When the Campbell Soup Company decided to produce a catalog of its collection of soup equipage, I was asked to prepare the ceramics section. I was really out of my element, having never worked with Continental pottery and porcelain, but somehow I managed to produce three editions, with, I hope, a minimum of errors. They were intended to be catalogs to accompany the various exhibitions of the collection in museums across the country and abroad. Displays in France and Japan necessitated that the catalogs be translated into those languages. A proper catalog, with much greater detail, was published in 2000 upon the donation of the Campbell collection to the Winterthur Museum.
I was delighted when the Chelsea Mecklenburg-Strelitz tureen, stand, and soup plates (fig. 11) arrived at the Campbell Soup Company in Newark, New Jersey, as I had seen the greater part of it when I visited Buckingham Palace as a student in 1958–59. On that occasion I had gone to the headmaster, Sir Anthony Blunt, and said I would like to go to Buckingham Palace to see some furniture belonging to the queen for my paper.

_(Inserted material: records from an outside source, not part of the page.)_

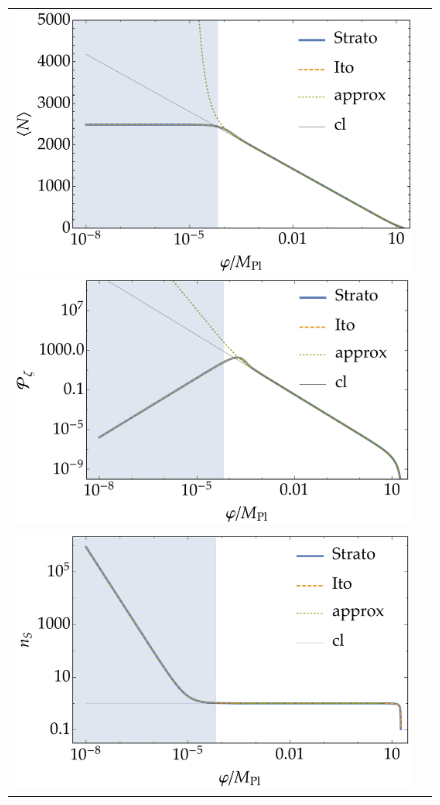 \documentclass[aps, prd
, preprint
, nofootinbib 
, superscriptaddress
, longbibliography
]{revtex4-1}
\begin{document}
\begin{figure}
	\centering
	\begin{tabular}{cc}
		\begin{minipage}{0.5\hsize}
			\centering
			\includegraphics[width=\hsize]{figs/N.pdf}
		\end{minipage}
		\begin{minipage}{0.5\hsize}
			\centering
			\includegraphics[width=\hsize]{figs/calP.pdf}
		\end{minipage} \\[100pt]
		\begin{minipage}{0.5\hsize}
			\centering
			\includegraphics[width=\hsize]{figs/ns.pdf}

\end{minipage}
\end{tabular}
\end{figure}
\end{document}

I was told that since I was an American, it could be arranged. At Buckingham Palace I was accompanied by the Keeper of the Queen’s Pictures, with whom I had taken a class. We did little looking at furniture but instead toured the back rooms and the grand rooms within the palace. The last room was the Throne Room, which was being used as a storeroom, and that is where I saw, on either side of the throne (which was covered with a drop cloth), large glass cases filled with the massive, magnificent Mecklenburg-Strelitz dinner and tea service. It contained many forms in addition to several sizes of tureens: bowls, plates, sauceboats, salts, and even a few candelabra—137 pieces altogether. It was most impressive, even to the young man who at the time was studying to be an English furniture scholar. (Now I wish I had spent more time studying it, but then it was “only porcelain.”)
The service was produced at the Chelsea manufactory in 1762–1763 by order of George III for Queen Charlotte’s brother Adolphus Frederick IV, Duke of Mecklenburg-Strelitz. It was in two different collections by 1947, when it was presented to Queen Elizabeth The Queen Mother, wife of King George VI. The late “Queen Mum” was fond of mid-eighteenth-century porcelain and had an important collection of mostly Botanical Chelsea.
The tureen and other Mecklenburg-Strelitz pieces, such as the soup plate in Colonial Williamsburg (fig. 12), are believed to have been separated from the collection for several years before they were reunited and presented to the Queen Mother. The Winterthur Mecklenburg tureen from the Campbell collection appears to be identical to ones still part of the service, except there are disheveled-looking birds painted on the cover in place of swags.
I became very excited when a soup plate from the Mecklenburg service became available on the market at the same time that Carolyn Maness, a friend of mine and of Colonial Williamsburg, was looking for a gift in honor of her parents. Knowing of her love for porcelain, I thought the soup plate would be a perfect choice. I was so pleased when she agreed, and my long desire to have an example from the Mecklenburg service in the collections at Colonial Williamsburg was fulfilled.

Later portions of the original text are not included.